Sakura

I stabbed the steak a little harder each time I took another bite.

He's lonely. He's so obviously lonely.

Sasuke sat across the crowded table from me, next to Naruto. The rookie 9 plus some other acquaintances had all gotten together for a barbecue at our typical restaurant.

Naruto was cuddling up to Hinata the whole night, an arm securely tucked around her shoulders.

Kiba had invited his new girlfriend.

Ino and Sai had been sneaking gestures under the table for at least an hour now-except it wasn't sneaky because everyone could tell.

Shikamaru and Temari were even sitting closer than they normally do, and their bickering was down to 50%.

Choji brought Karui.

Even freaking Shino had flirted with the damned waitress. Twice.

Sure, Sasuke was back. He'd accepted that he was allowed to have help, and have friends and that we weren't just burdens. But I mean come on. He and I were the only two single people in the group for months.

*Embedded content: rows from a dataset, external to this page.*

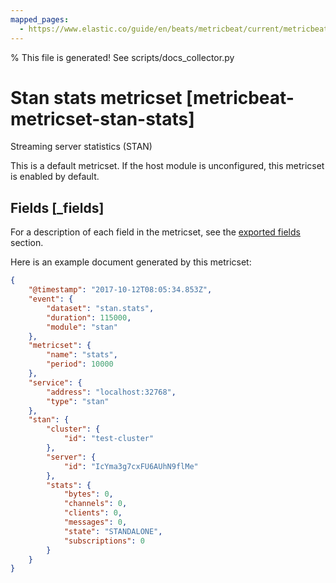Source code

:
 ```yaml
---
mapped_pages:
  - https://www.elastic.co/guide/en/beats/metricbeat/current/metricbeat-metricset-stan-stats.html
---
```


% This file is generated! See scripts/docs_collector.py

# Stan stats metricset [metricbeat-metricset-stan-stats]

Streaming server statistics (STAN)

This is a default metricset. If the host module is unconfigured, this metricset is enabled by default.

## Fields [_fields]

For a description of each field in the metricset, see the [exported fields](/reference/metricbeat/exported-fields-stan.md) section.

Here is an example document generated by this metricset:

```json
{
    "@timestamp": "2017-10-12T08:05:34.853Z",
    "event": {
        "dataset": "stan.stats",
        "duration": 115000,
        "module": "stan"
    },
    "metricset": {
        "name": "stats",
        "period": 10000
    },
    "service": {
        "address": "localhost:32768",
        "type": "stan"
    },
    "stan": {
        "cluster": {
            "id": "test-cluster"
        },
        "server": {
            "id": "IcYma3g7cxFU6AUhN9flMe"
        },
        "stats": {
            "bytes": 0,
            "channels": 0,
            "clients": 0,
            "messages": 0,
            "state": "STANDALONE",
            "subscriptions": 0
        }
    }
}
```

Am I so unbearable to him that I've been sitting across from him all these dinners, more single, more available each time, and he after all these years doesn't even want to consider me as a romantic interest?

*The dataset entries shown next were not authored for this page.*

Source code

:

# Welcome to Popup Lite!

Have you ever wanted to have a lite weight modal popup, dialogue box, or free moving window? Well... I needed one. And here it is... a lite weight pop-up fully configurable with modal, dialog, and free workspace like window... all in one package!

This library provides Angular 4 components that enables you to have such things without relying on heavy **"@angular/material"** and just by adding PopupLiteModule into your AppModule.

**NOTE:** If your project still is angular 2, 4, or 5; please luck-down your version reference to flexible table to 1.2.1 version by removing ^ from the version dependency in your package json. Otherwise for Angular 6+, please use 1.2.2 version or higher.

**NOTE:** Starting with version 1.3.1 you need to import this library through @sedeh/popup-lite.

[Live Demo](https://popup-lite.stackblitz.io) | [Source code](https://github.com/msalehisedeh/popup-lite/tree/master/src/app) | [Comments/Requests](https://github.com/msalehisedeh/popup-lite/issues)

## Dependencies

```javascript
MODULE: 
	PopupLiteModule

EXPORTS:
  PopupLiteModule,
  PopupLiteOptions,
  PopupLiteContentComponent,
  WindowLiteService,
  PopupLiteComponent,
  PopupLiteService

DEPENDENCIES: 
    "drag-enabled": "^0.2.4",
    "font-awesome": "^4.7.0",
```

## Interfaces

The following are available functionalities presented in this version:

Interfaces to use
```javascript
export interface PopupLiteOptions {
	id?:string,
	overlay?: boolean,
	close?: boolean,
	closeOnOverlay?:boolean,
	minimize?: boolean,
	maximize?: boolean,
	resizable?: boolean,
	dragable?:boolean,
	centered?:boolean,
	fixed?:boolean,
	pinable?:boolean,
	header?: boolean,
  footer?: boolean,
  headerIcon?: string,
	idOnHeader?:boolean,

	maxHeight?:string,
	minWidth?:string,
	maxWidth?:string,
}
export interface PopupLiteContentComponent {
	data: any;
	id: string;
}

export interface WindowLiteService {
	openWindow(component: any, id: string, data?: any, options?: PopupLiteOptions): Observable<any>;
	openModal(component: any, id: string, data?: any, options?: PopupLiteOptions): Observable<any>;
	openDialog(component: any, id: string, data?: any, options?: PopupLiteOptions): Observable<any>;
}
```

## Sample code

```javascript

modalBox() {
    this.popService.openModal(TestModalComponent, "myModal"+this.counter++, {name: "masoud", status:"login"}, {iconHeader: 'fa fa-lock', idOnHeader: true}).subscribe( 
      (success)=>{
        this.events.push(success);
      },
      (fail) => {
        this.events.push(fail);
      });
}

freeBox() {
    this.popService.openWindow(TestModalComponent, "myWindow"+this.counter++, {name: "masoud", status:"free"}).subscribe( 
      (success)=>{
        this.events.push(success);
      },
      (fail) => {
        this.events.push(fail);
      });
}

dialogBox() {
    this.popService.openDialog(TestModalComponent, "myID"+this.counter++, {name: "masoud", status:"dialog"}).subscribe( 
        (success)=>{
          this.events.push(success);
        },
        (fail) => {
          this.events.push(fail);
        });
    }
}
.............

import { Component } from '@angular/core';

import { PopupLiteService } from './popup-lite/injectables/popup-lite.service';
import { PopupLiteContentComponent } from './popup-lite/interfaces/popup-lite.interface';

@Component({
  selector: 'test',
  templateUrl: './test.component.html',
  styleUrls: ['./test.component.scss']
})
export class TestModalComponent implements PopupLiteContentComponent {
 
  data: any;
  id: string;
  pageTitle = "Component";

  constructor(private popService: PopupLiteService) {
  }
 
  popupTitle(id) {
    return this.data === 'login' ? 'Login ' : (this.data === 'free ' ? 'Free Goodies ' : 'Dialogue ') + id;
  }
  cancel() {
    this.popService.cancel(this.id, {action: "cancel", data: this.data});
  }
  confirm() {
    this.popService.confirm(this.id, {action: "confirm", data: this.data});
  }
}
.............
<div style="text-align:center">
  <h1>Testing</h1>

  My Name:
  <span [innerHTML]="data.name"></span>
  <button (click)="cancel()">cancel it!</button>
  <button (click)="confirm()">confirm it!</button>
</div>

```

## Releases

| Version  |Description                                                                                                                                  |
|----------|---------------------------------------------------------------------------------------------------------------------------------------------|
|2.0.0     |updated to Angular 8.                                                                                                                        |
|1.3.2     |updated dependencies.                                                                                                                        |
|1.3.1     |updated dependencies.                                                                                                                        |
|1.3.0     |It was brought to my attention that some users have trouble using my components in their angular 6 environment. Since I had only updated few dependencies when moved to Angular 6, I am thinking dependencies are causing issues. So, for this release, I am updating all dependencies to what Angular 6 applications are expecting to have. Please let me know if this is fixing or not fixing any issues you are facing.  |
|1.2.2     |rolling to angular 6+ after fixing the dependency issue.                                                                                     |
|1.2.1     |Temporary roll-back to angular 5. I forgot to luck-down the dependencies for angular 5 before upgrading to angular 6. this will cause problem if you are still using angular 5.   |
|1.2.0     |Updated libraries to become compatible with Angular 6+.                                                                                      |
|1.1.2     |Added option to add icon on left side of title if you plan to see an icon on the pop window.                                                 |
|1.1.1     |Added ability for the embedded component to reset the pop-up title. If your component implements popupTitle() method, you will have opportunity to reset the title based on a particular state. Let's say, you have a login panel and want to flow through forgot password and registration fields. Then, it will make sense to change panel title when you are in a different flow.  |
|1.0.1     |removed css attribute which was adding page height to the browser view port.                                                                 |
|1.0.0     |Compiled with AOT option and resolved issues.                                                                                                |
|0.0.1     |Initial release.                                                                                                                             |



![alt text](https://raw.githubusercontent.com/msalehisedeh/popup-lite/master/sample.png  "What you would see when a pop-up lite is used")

Why did I fall in love with such a fucking asshole?

'I'm right here!' I wanted to scream at him. 'Am I really that bad?' Too annoying for even one date?

And he doesn't show interest in any other woman, if he did this would at least make sense. But no, he isn't. He just can't stand me even when he doesn't want someone else.

"Hey guys, Hinata is feeling slightly sick. We're going to head home, " Naruto announced, he and his painfully beautiful wife standing up to leave.

As everyone said their goodbyes and waved or hugged the couple, more people followed suit.

"Yeah um, I think Sai has the flu. Better go give him a checkup," Ino cooed, making eye contact with only her boyfriend. The silence made it evident that everyone was uncomfortable by their shameless dirty talk, yet they dashed off without even waiting for a response.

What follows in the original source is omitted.